De los ochenta y un años de su vida, Nadeyda Mandelstam pasó diecinueve como esposa del poeta ruso más grande de este siglo, Osip Mandelstam, y cuarenta y dos como su viuda. Los demás son infancia y juventud. En los círculos eruditos, y de manera especial en los literarios, ser la viuda de un gran hombre es algo que basta para conferir una identidad. Esto es así especialmente en Rusia, donde en los años treinta y cuarenta el régimen produjo viudas de escritores con tal eficiencia que a mediados de los años sesenta las había en número suficiente para poder organizar un sindicato.

«Nadia es una viuda con suerte», solía decir Anna Ajmatova, refiriéndose al reconocimiento universal que en aquellos tiempos se tributaba a Osip Mandelstam. El objeto de esta observación era, lógicamente, su colega poeta y, tuviera o no razón, ésta era también la opinión del mundo exterior. Cuando este reconocimiento comenzó a hacerse patente, la señora Mandelstam tenía ya sesenta y tantos años, su salud era sumamente precaria y sus medios de subsistencia escasos. Por otra parte, pese a la universalidad del reconocimiento a que hacíamos referencia, no participaba de él la legendaria «sexta parte del planeta», es decir, la propia Rusia. Detrás de aquella viuda había ya dos decenios de viudedad, de francas privaciones, la Gran Guerra (que obliteraba cualquier pérdida personal) y el temor diario de ser encerrada en la cárcel por los agentes de la Seguridad Estatal como esposa de un enemigo del pueblo. Dejando aparte la muerte, cualquier cosa que pudiera seguir sólo podía significar la suspensión temporal de la pena.

Yo la conocí precisamente entonces, en el invierno de 1962, en la ciudad de Pskov, a la que me había trasladado con un par de amigos para echar una ojeada a las iglesias locales (en mi opinión, las más bellas del imperio). Habiéndose enterado de nuestras intenciones de viajar a aquella ciudad, Anna Ajmatova me sugirió que visitara a Nadeyda Mandelstam, que era profesora de inglés en el instituto pedagógico local, y nos dio varios libros para ella. Aquélla fue la primera vez que oí su nombre, puesto que no sabía siquiera que existiese.

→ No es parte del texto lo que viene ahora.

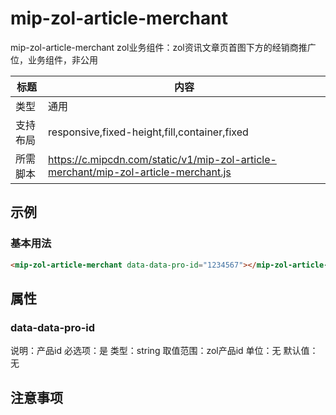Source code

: # mip-zol-article-merchant

mip-zol-article-merchant zol业务组件：zol资讯文章页首图下方的经销商推广位，业务组件，非公用

标题|内容
----|----
类型|通用
支持布局|responsive,fixed-height,fill,container,fixed
所需脚本|https://c.mipcdn.com/static/v1/mip-zol-article-merchant/mip-zol-article-merchant.js

## 示例

### 基本用法
```html
<mip-zol-article-merchant data-data-pro-id="1234567"></mip-zol-article-merchant>
```

## 属性

### data-data-pro-id

说明：产品id
必选项：是
类型：string
取值范围：zol产品id
单位：无
默认值：无

## 注意事项

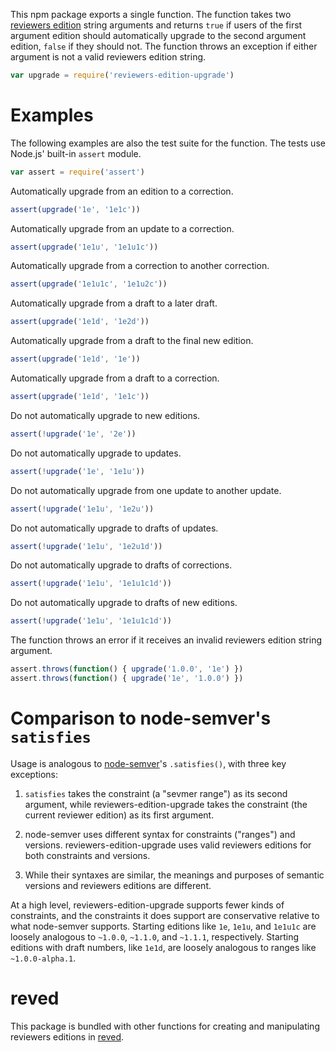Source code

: This npm package exports a single function. The function takes two
[reviewers edition][reved] string arguments and returns `true` if users
of the first argument edition should automatically upgrade to the second
argument edition, `false` if they should not. The function throws an
exception if either argument is not a valid reviewers edition string.

[reved]: https://npmjs.com/packages/reviewers-edition-parse

```javascript
var upgrade = require('reviewers-edition-upgrade')
```

# Examples

The following examples are also the test suite for the function. The
tests use Node.js' built-in `assert` module.

```javascript
var assert = require('assert')
```

Automatically upgrade from an edition to a correction.

```javascript
assert(upgrade('1e', '1e1c'))
```

Automatically upgrade from an update to a correction.

```javascript
assert(upgrade('1e1u', '1e1u1c'))
```

Automatically upgrade from a correction to another correction.

```javascript
assert(upgrade('1e1u1c', '1e1u2c'))
```

Automatically upgrade from a draft to a later draft.

```javascript
assert(upgrade('1e1d', '1e2d'))
```

Automatically upgrade from a draft to the final new edition.

```javascript
assert(upgrade('1e1d', '1e'))
```

Automatically upgrade from a draft to a correction.

```javascript
assert(upgrade('1e1d', '1e1c'))
```

Do not automatically upgrade to new editions.

```javascript
assert(!upgrade('1e', '2e'))
```

Do not automatically upgrade to updates.

```javascript
assert(!upgrade('1e', '1e1u'))
```

Do not automatically upgrade from one update to another update.

```javascript
assert(!upgrade('1e1u', '1e2u'))
```

Do not automatically upgrade to drafts of updates.

```javascript
assert(!upgrade('1e1u', '1e2u1d'))
```

Do not automatically upgrade to drafts of corrections.

```javascript
assert(!upgrade('1e1u', '1e1u1c1d'))
```

Do not automatically upgrade to drafts of new editions.

```javascript
assert(!upgrade('1e1u', '1e1u1c1d'))
```

The function throws an error if it receives an invalid reviewers edition
string argument.

```javascript
assert.throws(function() { upgrade('1.0.0', '1e') })
assert.throws(function() { upgrade('1e', '1.0.0') })
```

# Comparison to node-semver's `satisfies`

Usage is analogous to [node-semver][node-semver]'s `.satisfies()`, with
three key exceptions:

1. `satisfies` takes the constraint (a "sevmer range") as its second
   argument, while reviewers-edition-upgrade takes the constraint (the
   current reviewer edition) as its first argument.

2. node-semver uses different syntax for constraints ("ranges") and
   versions. reviewers-edition-upgrade uses valid reviewers editions for
   both constraints and versions.

3. While their syntaxes are similar, the meanings and purposes of semantic
   versions and reviewers editions are different.

[node-semver]: https://www.npmjs.com/package/semver

At a high level, reviewers-edition-upgrade supports fewer kinds of
constraints, and the constraints it does support are conservative
relative to what node-semver supports. Starting editions like `1e`,
`1e1u`, and `1e1u1c` are loosely analogous to `~1.0.0`, `~1.1.0`, and
`~1.1.1`, respectively. Starting editions with draft numbers, like
`1e1d`, are loosely analogous to ranges like `~1.0.0-alpha.1`.

# reved

This package is bundled with other functions for
creating and manipulating reviewers editions in
[reved](https://www.npmjs.com/packages/reved).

Vivía en un pequeño apartamento comunitario compuesto de dos habitaciones. La primera habitación estaba ocupada por una mujer cuyo nombre, por una ironía del destino, era Nietsvetaeva (literalmente: No-Tsvetaeva), la segunda era la de la señora Mandelstam. La habitación tenía ocho metros cuadrados de superficie, las dimensiones de un cuarto de baño americano de tipo corriente. La mayor parte del espacio estaba ocupada por una cama doble de hierro fundido y, además, había dos sillas de mimbre, un armario ropero con un pequeño espejo y una mesilla de noche destinada a múltiples usos, sobre la que había platos con restos de la cena y, junto a los platos, un libro en rústica abierto de El erizo y la zorra, de Isaiah Berlin. La presencia de aquel libro de tapas rojas en aquella minúscula celda y el hecho de que no lo escondiera debajo de la almohada al oír el timbre de la puerta, significaba precisamente esto: el comienzo de la suspensión temporal de la pena.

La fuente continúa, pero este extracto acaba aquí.